ACM-Publication-Tools

Unofficial information and tools for publication chairs at ACM conferences (especially SIGCHI)

General Workflow

The tools in this repository support the following workflow, as employed for major SIGCHI conferences, such as CHI.

paper submission happens via PCS
authors of accepted papers upload their source files (TeX or Word) to TAPS
TAPS generates HTML and PDF versions
authors check the generated output, modify the source files, re-compile, and approve the final versions
publications chairs assist users in generating the PDF and HTML files via TAPS and check that the papers follow the ACM formatting guidelines
authors are required to manually make the final PDFs 'accessible' and upload them to PCS
authors also upload all further materials (videos, subtitles, supplementary materials) to PCS

Once these steps have been completed for a conference track, the publications team needs to do the following:

check for missing uploads
download all files from PCS
check whether the PDF files in PCS are really the final versions
check for major formatting problems (wrong template, wrong DOI, missing author information, ...)
check videos for problems
check supplementary materials for problematic content
upload all supplementary files and videos via ACMs upload portal (and remove any uploads that authors might have made)
provide all final PDF versions to Aptara (TAPS) so that they can provide them to ACM
(automatically generate lists and documents from metadata)

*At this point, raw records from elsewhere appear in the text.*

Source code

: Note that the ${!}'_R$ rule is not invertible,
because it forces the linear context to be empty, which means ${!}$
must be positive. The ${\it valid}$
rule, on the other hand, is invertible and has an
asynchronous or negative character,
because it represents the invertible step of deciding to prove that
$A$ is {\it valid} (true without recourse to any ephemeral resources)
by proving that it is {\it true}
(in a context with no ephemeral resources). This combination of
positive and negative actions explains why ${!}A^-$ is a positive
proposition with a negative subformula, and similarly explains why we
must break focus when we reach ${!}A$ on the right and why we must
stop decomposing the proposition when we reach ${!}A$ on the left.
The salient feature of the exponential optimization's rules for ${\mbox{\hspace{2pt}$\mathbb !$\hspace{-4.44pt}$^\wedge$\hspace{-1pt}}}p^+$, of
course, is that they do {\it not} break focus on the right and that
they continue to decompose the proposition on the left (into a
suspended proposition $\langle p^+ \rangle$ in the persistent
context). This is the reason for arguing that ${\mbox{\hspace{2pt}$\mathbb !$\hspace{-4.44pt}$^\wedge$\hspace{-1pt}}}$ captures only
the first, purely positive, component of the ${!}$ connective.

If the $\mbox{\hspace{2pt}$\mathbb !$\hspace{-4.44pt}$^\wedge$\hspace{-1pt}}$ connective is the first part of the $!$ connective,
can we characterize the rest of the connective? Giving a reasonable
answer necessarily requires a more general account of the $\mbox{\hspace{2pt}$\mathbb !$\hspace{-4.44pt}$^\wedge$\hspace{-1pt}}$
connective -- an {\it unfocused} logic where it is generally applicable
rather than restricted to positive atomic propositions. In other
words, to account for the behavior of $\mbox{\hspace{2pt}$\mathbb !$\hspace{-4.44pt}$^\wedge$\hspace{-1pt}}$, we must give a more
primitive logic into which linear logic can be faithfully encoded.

Ideally, the publications team also checks all PDFs for formatting issues and missing information (e.g., in references). However, this is only possible for small conferences (we did it for TEI '21).

Important Identifiers

PCS ID: the ID of a submission in PCS (e.g., pn1234). The prefix (pn, lbw, ...) indicates the track to which the submission belongs.
Track ID: the ID of a track in PCS, (e.g., chi23b). It appears in PCS URLs. One can assign a prefix (pn) for all submissions in a track.
TAPS ID: the ID of a submission in TAPS (e.g., 12). For each submission, TAPS also stores the PCS ID (called ACM ID here)
DOI: the Document Object Identifier of a published paper. DOIs are assigned by ACMs e-rights system before papers are imported into TAPS. TAPS also stores the DOI for each submission it handles.
Proceedings ID: the ACM-defined ID for a set of conference proceedings (e.g., 12345). Typically, there is one Proceedings ID for the main proceedings and one Proceedings ID for the extended abstracts. TAPS offers one portal per Proceedings ID.

Tools

The following tools assist the publication team in the tasks mentioned above. They have been developed on Debian Linux but might also work on other operating systems. The code is neither pretty nor performant. It seems to work, however.

the taps-procs.csv file

generated by taps.py.
downloaded from TAPS, contains all relevant metadata for each submission, including download links for PDF and HTML files

the camera-ready csv file

downloaded from PCS by pcs.py
contains all metadata from PCS, including links to all uploaded files and the content of all form fields

the 'fields' csv file

Tools usually process submissions for one track at a time.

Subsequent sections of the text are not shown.